Sentences for young offenders are too severe in the USA

 Some of the background behind the text is white. It has no significance with respect to the text as it is simply an anomaly in the printing.

In 1980, I was invited by the United Nations to speak at the Sixth United Nations Congress on the Prevention of Crime and the Treatment of Offenders as a criminologist in which the said Congress was held in Caracas, Venezuela during the last week of August and the first week of September.

 It was the year of the child so my second speech I gave at the Congress was on the need for the United Nations to create a bill of rights for young offenders. Since I was there only as a consultant to the Congress on the rights of children, I couldn`t personally bring in a resolution for the UN to create the bill of rights. I knew that would be left to the delegations representing the many nations attending the Congress.

 The American delegation upon hearing my speech was impressed enough to bring in the resolution the following day that was needed to start the ball rolling. The evening of the day I gave my speech, I was invited to meet with members of the America delegation in the Canadian ambassador’s home and discuss my views with respect to how their resolution should be drafted. The following morning, they brought the following resolution to the Congress. Their resolution in part read as follows;

 “Recognizing that a high degree of social attention should be paid to the ways in which juveniles are handled because of their early stage of development, standard minimum rules for the administration of juvenile justice are important in protecting the fundamental rights of juveniles that those standard minimum rules should reflect the following basic principles;” unquote 

 The resolution included various aspects of the rights of young offenders which I listed in my speech and others which time limitations weren’t available to me to add in my speech. (anyone addressing these Congresses has to limit his or her speech to only ten minutes)
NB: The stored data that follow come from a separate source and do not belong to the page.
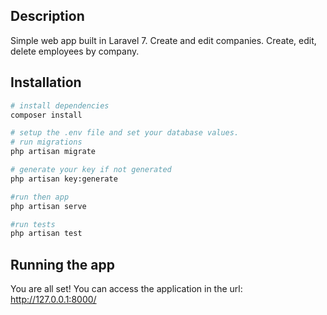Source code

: ## Description
Simple web app built in Laravel 7. Create and edit companies. Create, edit, delete employees by company.

## Installation

```bash
# install dependencies
composer install

# setup the .env file and set your database values.
# run migrations
php artisan migrate

# generate your key if not generated 
php artisan key:generate

#run then app
php artisan serve

#run tests
php artisan test
```

## Running the app

You are all set! You can access the application in the url:
http://127.0.0.1:8000/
 All the delegations voted in favour of the resolution so for the next five years, conferences were held around the world and the bill of rights for young offenders was finally drafted up in Beijing, China. In September 1985, it was discussed by the delegates in the Seventh Congress held in Milan in which I spoke at that one also on the proposed Rules and all the delegations approved of the final draft which was then referred to as the Beijing Rules. On November 29th of that year, it was passed by the General Assembly in New York also as the United Nations Standard Minimum Rules on the Administration of Juvenile Justice.

 When the Beijing Rules were being discussed by the General Assembly, the delegates who approved of the Convention, signed it and part 5 of the Rules stated that the UN—

 “Invites Member States to adapt, wherever this is necessary, their national legislation, policies and practices, particularly in training juvenile justice personnel, to the Beijing Rules and to bring the Rules to the attention of relevant authorities and the public in general.” unquote

 Because the United States has 50 individual legislatures, for the Beijing Rules to be applicable in the US, the individual legislatures have to also adopt it. I am not convinced that they all do. In fact, the US delegates at the UN couldn’t actually sign for each of the United States’ individual 50 states.
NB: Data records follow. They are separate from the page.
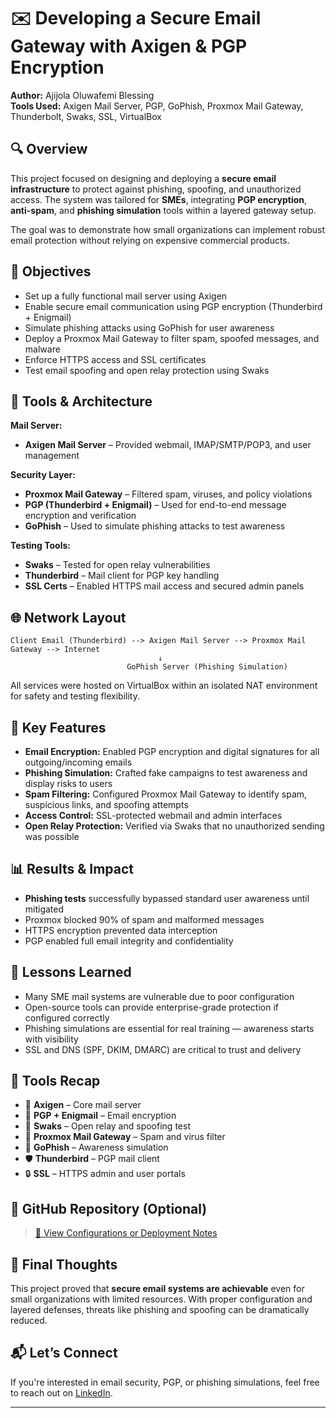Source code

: # ✉️ Developing a Secure Email Gateway with Axigen & PGP Encryption

**Author:** Ajijola Oluwafemi Blessing  
**Tools Used:** Axigen Mail Server, PGP, GoPhish, Proxmox Mail Gateway, Thunderbolt, Swaks, SSL, VirtualBox



## 🔍 Overview

This project focused on designing and deploying a **secure email infrastructure** to protect against phishing, spoofing, and unauthorized access. The system was tailored for **SMEs**, integrating **PGP encryption**, **anti-spam**, and **phishing simulation** tools within a layered gateway setup.

The goal was to demonstrate how small organizations can implement robust email protection without relying on expensive commercial products.



## 🧱 Objectives

- Set up a fully functional mail server using Axigen  
- Enable secure email communication using PGP encryption (Thunderbird + Enigmail)  
- Simulate phishing attacks using GoPhish for user awareness  
- Deploy a Proxmox Mail Gateway to filter spam, spoofed messages, and malware  
- Enforce HTTPS access and SSL certificates  
- Test email spoofing and open relay protection using Swaks



## 🔧 Tools & Architecture

**Mail Server:**  
- **Axigen Mail Server** – Provided webmail, IMAP/SMTP/POP3, and user management

**Security Layer:**  
- **Proxmox Mail Gateway** – Filtered spam, viruses, and policy violations  
- **PGP (Thunderbird + Enigmail)** – Used for end-to-end message encryption and verification  
- **GoPhish** – Used to simulate phishing attacks to test awareness

**Testing Tools:**  
- **Swaks** – Tested for open relay vulnerabilities  
- **Thunderbird** – Mail client for PGP key handling  
- **SSL Certs** – Enabled HTTPS mail access and secured admin panels



## 🌐 Network Layout

```
Client Email (Thunderbird) --> Axigen Mail Server --> Proxmox Mail Gateway --> Internet
                                 ↓
                          GoPhish Server (Phishing Simulation)
```

All services were hosted on VirtualBox within an isolated NAT environment for safety and testing flexibility.



## 🔬 Key Features

- **Email Encryption:** Enabled PGP encryption and digital signatures for all outgoing/incoming emails  
- **Phishing Simulation:** Crafted fake campaigns to test awareness and display risks to users  
- **Spam Filtering:** Configured Proxmox Mail Gateway to identify spam, suspicious links, and spoofing attempts  
- **Access Control:** SSL-protected webmail and admin interfaces  
- **Open Relay Protection:** Verified via Swaks that no unauthorized sending was possible



## 📊 Results & Impact

- **Phishing tests** successfully bypassed standard user awareness until mitigated  
- Proxmox blocked 90% of spam and malformed messages  
- HTTPS encryption prevented data interception  
- PGP enabled full email integrity and confidentiality



## 🧠 Lessons Learned

- Many SME mail systems are vulnerable due to poor configuration  
- Open-source tools can provide enterprise-grade protection if configured correctly  
- Phishing simulations are essential for real training — awareness starts with visibility  
- SSL and DNS (SPF, DKIM, DMARC) are critical to trust and delivery



## 🧪 Tools Recap

- 📨 **Axigen** – Core mail server  
- 🔐 **PGP + Enigmail** – Email encryption  
- 🧪 **Swaks** – Open relay and spoofing test  
- 🦠 **Proxmox Mail Gateway** – Spam and virus filter  
- 🧠 **GoPhish** – Awareness simulation  
- 🛡️ **Thunderbird** – PGP mail client  
- 🔒 **SSL** – HTTPS admin and user portals



## 📎 GitHub Repository (Optional)

> [🔗 View Configurations or Deployment Notes](https://github.com/oluwafemiab/email-security-gateway/)



## 🧠 Final Thoughts

This project proved that **secure email systems are achievable** even for small organizations with limited resources. With proper configuration and layered defenses, threats like phishing and spoofing can be dramatically reduced.



## 📬 Let’s Connect

If you're interested in email security, PGP, or phishing simulations, feel free to reach out on [LinkedIn](https://www.linkedin.com/in/ajijola-oluwafemi-ba839712a).

---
 Nevertheless, under the commentary portion of the Rules, specifically 22(a) it states that—

 “A juvenile is a child or young person who, under the respective legal systems, may be dealt with for an offence in a manner which is different from an adult;” unquote

 There isn’t any specific Rule that states that a juvenile can’t be sent to prison for the rest of his life but Rule 17.1(a) states;

The reaction taken shall always be in proportion not only to the circumstances and the gravity of the offence but also to the circumstances and the needs of the juvenile as well as to the needs of the society.” unquote

In the Commentary it says in part;

Rule 17.1 (b) implies that strictly punitive approaches are not appropriate. Whereas in adult cases, and possibly also in cases of severe offences by juveniles, just desert and retributive sanctions might be considered to have some merit, in juvenile cases such considerations should always be outweighed by the interest of safeguarding the well-being and the future of the young person.” unquote

 Further, there is nothing in the United Nations Rules for the Protection of Juveniles Deprived of their Liberty which was passed on December 14, 1990 by the General Assembly in New York referring to the time limit of imprisonment of juvenile offenders.

 Entering into force On September 2, 1990, the widely adopted United Nations Convention on the Rights of the Child (CRC) is the most important source of International law regarding juvenile justice. The United States and Somalia are the only UN member signatories who have not ratified that particular treaty. I can only presume that the reason why the US delegates at the UN didn’t ratify it is because they could ratify in on behalf of each of its 50 states.

 Article 37 of the CRC prevents states from imposing a death sentence or life without parole on people under age 18. It states;

 No child shall be subjected to torture or other cruel, inhuman, or degrading treatment or punishment. Neither capital punishment nor life imprisonment without possibility of release shall be imposed for offenses committed by persons below eighteen years of age.

For the purpose of the article, I am going to refer my readers to the sentencing practices of the American courts with respect to young offenders brought before them.

 The United States was founded on the principles of individual freedom, equality and due process in a democratic society, but in the area of the justice system, these principles have often been challenged. Nowhere are the principles of human rights and democratic society more at risk today than in the U.S. juvenile justice system.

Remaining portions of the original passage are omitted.